Whisper-UT: A Unified Translation Framework for Speech and Text
This work addresses the problem of multi-modal adaptation for researchers and practitioners in machine translation, though it appears incremental as it builds on existing Whisper models with adapter-based fine-tuning.
The paper tackles the challenge of efficiently adapting encoder-decoder models to diverse uni/multi-modal scenarios by proposing Whisper-UT, a unified framework using lightweight adapters that enables seamless adaptation across tasks, including multi-modal machine translation that conditions on both speech and text inputs, and enhances speech translation performance through a 2-stage decoding strategy.

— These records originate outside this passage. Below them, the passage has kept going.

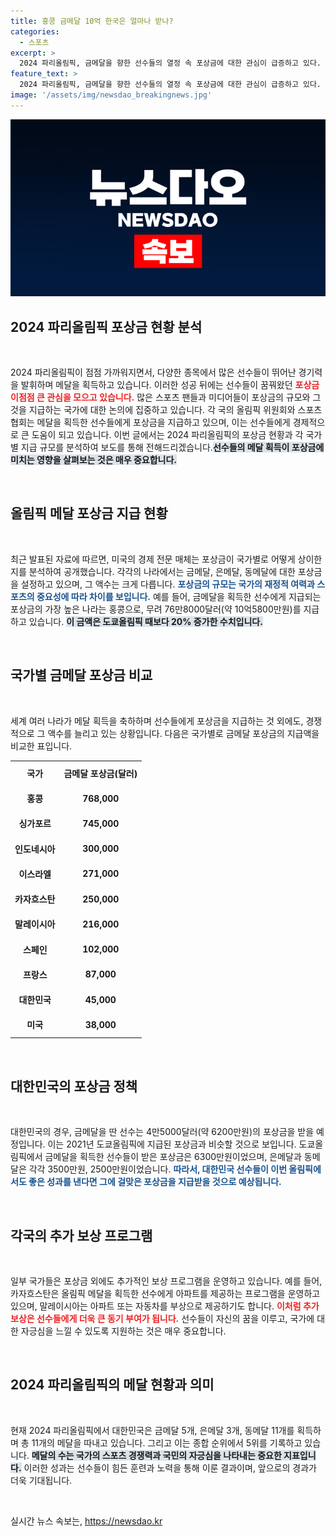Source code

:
 ```yaml
---
title: 홍콩 금메달 10억 한국은 얼마나 받나?
categories:
  - 스포츠
excerpt: >
  2024 파리올림픽, 금메달을 향한 선수들의 열정 속 포상금에 대한 관심이 급증하고 있다. 금메달 포상금 1위는 홍콩으로 약 10억5800만원에 달하며, 한국은 4만5000달러(약 6200만원)로 9위에 올라 있어 화제다.
feature_text: >
  2024 파리올림픽, 금메달을 향한 선수들의 열정 속 포상금에 대한 관심이 급증하고 있다. 금메달 포상금 1위는 홍콩으로 약 10억5800만원에 달하며, 한국은 4만5000달러(약 6200만원)로 9위에 올라 있어 화제다.
image: '/assets/img/newsdao_breakingnews.jpg'
---
```


<p><img src="/assets/img/newsdao_breakingnews.jpg" alt="implanttips 속보" /></p>

<h2 data-ke-size="size26">2024 파리올림픽 포상금 현황 분석</h2>

<p data-ke-size="size16">&nbsp;</p>

<p>2024 파리올림픽이 점점 가까워지면서, 다양한 종목에서 많은 선수들이 뛰어난 경기력을 발휘하며 메달을 획득하고 있습니다. 이러한 성공 뒤에는 선수들이 꿈꿔왔던 <b><span style="color: #ee2323;">포상금이점점 큰 관심을 모으고 있습니다.</span></b> 많은 스포츠 팬들과 미디어들이 포상금의 규모와 그것을 지급하는 국가에 대한 논의에 집중하고 있습니다. 각 국의 올림픽 위원회와 스포츠 협회는 메달을 획득한 선수들에게 포상금을 지급하고 있으며, 이는 선수들에게 경제적으로 큰 도움이 되고 있습니다. 이번 글에서는 2024 파리올림픽의 포상금 현황과 각 국가별 지급 규모를 분석하여 보도를 통해 전해드리겠습니다.<b><span style="background-color: #21538527;">선수들의 메달 획득이 포상금에 미치는 영향을 살펴보는 것은 매우 중요합니다.</span></b> </p>

<p data-ke-size="size16">&nbsp;</p>

<h2 data-ke-size="size26">올림픽 메달 포상금 지급 현황</h2>

<p data-ke-size="size16">&nbsp;</p>

<p>최근 발표된 자료에 따르면, 미국의 경제 전문 매체는 포상금이 국가별로 어떻게 상이한지를 분석하여 공개했습니다. 각각의 나라에서는 금메달, 은메달, 동메달에 대한 포상금을 설정하고 있으며, 그 액수는 크게 다릅니다. <b><span style="color: #1a5490;">포상금의 규모는 국가의 재정적 여력과 스포츠의 중요성에 따라 차이를 보입니다.</span></b> 예를 들어, 금메달을 획득한 선수에게 지급되는 포상금의 가장 높은 나라는 홍콩으로, 무려 76만8000달러(약 10억5800만원)를 지급하고 있습니다. <b><span style="background-color: #21538527;">이 금액은 도쿄올림픽 때보다 20% 증가한 수치입니다.</span></b></p>

<p data-ke-size="size16">&nbsp;</p>

<h2 data-ke-size="size26">국가별 금메달 포상금 비교</h2>

<p data-ke-size="size16">&nbsp;</p>

<p>세계 여러 나라가 메달 획득을 축하하며 선수들에게 포상금을 지급하는 것 외에도, 경쟁적으로 그 액수를 늘리고 있는 상황입니다. 다음은 국가별로 금메달 포상금의 지급액을 비교한 표입니다.</p>

<table style="width: 100%; border-collapse: collapse;">

<tr>
<td style="text-align: center; height: 35px;"><b>국가</b></td>
<td style="text-align: center; height: 35px;"><b>금메달 포상금(달러)</b></td>
</tr>

<tr>
<td style="text-align: center; height: 35px;"><b>홍콩</b></td>
<td style="text-align: center; height: 35px;"><b>768,000</b></td>
</tr>

<tr>
<td style="text-align: center; height: 35px;"><b>싱가포르</b></td>
<td style="text-align: center; height: 35px;"><b>745,000</b></td>
</tr>

<tr>
<td style="text-align: center; height: 35px;"><b>인도네시아</b></td>
<td style="text-align: center; height: 35px;"><b>300,000</b></td>
</tr>

<tr>
<td style="text-align: center; height: 35px;"><b>이스라엘</b></td>
<td style="text-align: center; height: 35px;"><b>271,000</b></td>
</tr>

<tr>
<td style="text-align: center; height: 35px;"><b>카자흐스탄</b></td>
<td style="text-align: center; height: 35px;"><b>250,000</b></td>
</tr>

<tr>
<td style="text-align: center; height: 35px;"><b>말레이시아</b></td>
<td style="text-align: center; height: 35px;"><b>216,000</b></td>
</tr>

<tr>
<td style="text-align: center; height: 35px;"><b>스페인</b></td>
<td style="text-align: center; height: 35px;"><b>102,000</b></td>
</tr>

<tr>
<td style="text-align: center; height: 35px;"><b>프랑스</b></td>
<td style="text-align: center; height: 35px;"><b>87,000</b></td>
</tr>

<tr>
<td style="text-align: center; height: 35px;"><b>대한민국</b></td>
<td style="text-align: center; height: 35px;"><b>45,000</b></td>
</tr>

<tr>
<td style="text-align: center; height: 35px;"><b>미국</b></td>
<td style="text-align: center; height: 35px;"><b>38,000</b></td>
</tr>

</table>

<p data-ke-size="size16">&nbsp;</p>

<h2 data-ke-size="size26">대한민국의 포상금 정책</h2>

<p data-ke-size="size16">&nbsp;</p>

<p>대한민국의 경우, 금메달을 딴 선수는 4만5000달러(약 6200만원)의 포상금을 받을 예정입니다. 이는 2021년 도쿄올림픽에 지급된 포상금과 비슷할 것으로 보입니다. 도쿄올림픽에서 금메달을 획득한 선수들이 받은 포상금은 6300만원이었으며, 은메달과 동메달은 각각 3500만원, 2500만원이었습니다. <b><span style="color: #1a5490;">따라서, 대한민국 선수들이 이번 올림픽에서도 좋은 성과를 낸다면 그에 걸맞은 포상금을 지급받을 것으로 예상됩니다.</span></b> </p>

<p data-ke-size="size16">&nbsp;</p>

<h2 data-ke-size="size26">각국의 추가 보상 프로그램</h2>

<p data-ke-size="size16">&nbsp;</p>

<p>일부 국가들은 포상금 외에도 추가적인 보상 프로그램을 운영하고 있습니다. 예를 들어, 카자흐스탄은 올림픽 메달을 획득한 선수에게 아파트를 제공하는 프로그램을 운영하고 있으며, 말레이시아는 아파트 또는 자동차를 부상으로 제공하기도 합니다. <b><span style="color: #ee2323;">이처럼 추가 보상은 선수들에게 더욱 큰 동기 부여가 됩니다.</span></b> 선수들이 자신의 꿈을 이루고, 국가에 대한 자긍심을 느낄 수 있도록 지원하는 것은 매우 중요합니다. </p>

<p data-ke-size="size16">&nbsp;</p>

<h2 data-ke-size="size26">2024 파리올림픽의 메달 현황과 의미</h2>

<p data-ke-size="size16">&nbsp;</p>

<p>현재 2024 파리올림픽에서 대한민국은 금메달 5개, 은메달 3개, 동메달 11개를 획득하며 총 11개의 메달을 따내고 있습니다. 그리고 이는 종합 순위에서 5위를 기록하고 있습니다. <b><span style="background-color: #21538527;">메달의 수는 국가의 스포츠 경쟁력과 국민의 자긍심을 나타내는 중요한 지표입니다.</span></b> 이러한 성과는 선수들이 힘든 훈련과 노력을 통해 이룬 결과이며, 앞으로의 경과가 더욱 기대됩니다. </p>

<p data-ke-size="size16">&nbsp;</p>
실시간 뉴스 속보는, <a href="https://newsdao.kr" rel="dofollow">https://newsdao.kr</a>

Encoder-decoder models have achieved remarkable success in speech and text tasks, yet efficiently adapting these models to diverse uni/multi-modal scenarios remains an open challenge. In this paper, we propose Whisper-UT, a unified and efficient framework that leverages lightweight adapters to enable seamless adaptation across tasks, including a multi-modal machine translation (MMT) task that explicitly conditions translation on both speech and source language text inputs. By incorporating ASR hypotheses or ground-truth transcripts as prompts, this approach not only enables the system to process both modalities simultaneously but also enhances speech translation (ST) performance through a 2-stage decoding strategy. We demonstrate our methods using the Whisper model, though in principle they are general and could be applied to similar multitask models. We highlight the effectiveness of cross-modal and cross-task fine-tuning, which improves performance without requiring 3-way parallel data. Our results underscore the flexibility, efficiency, and general applicability of the proposed framework for multi-modal translation.